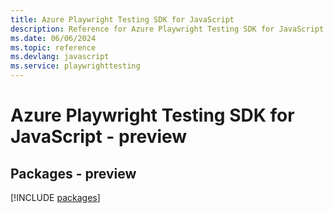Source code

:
 ```yaml
---
title: Azure Playwright Testing SDK for JavaScript
description: Reference for Azure Playwright Testing SDK for JavaScript
ms.date: 06/06/2024
ms.topic: reference
ms.devlang: javascript
ms.service: playwrighttesting
---
```

# Azure Playwright Testing SDK for JavaScript - preview
## Packages - preview
[!INCLUDE [packages](playwright-testing-index.md)]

★ ★ ★ ★

**EXERCISE BRIEF:** Pull out each line of the listing that holds the string "Azure".

**RESULT:**
title: Azure Playwright Testing SDK for JavaScript
description: Reference for Azure Playwright Testing SDK for JavaScript
# Azure Playwright Testing SDK for JavaScript - preview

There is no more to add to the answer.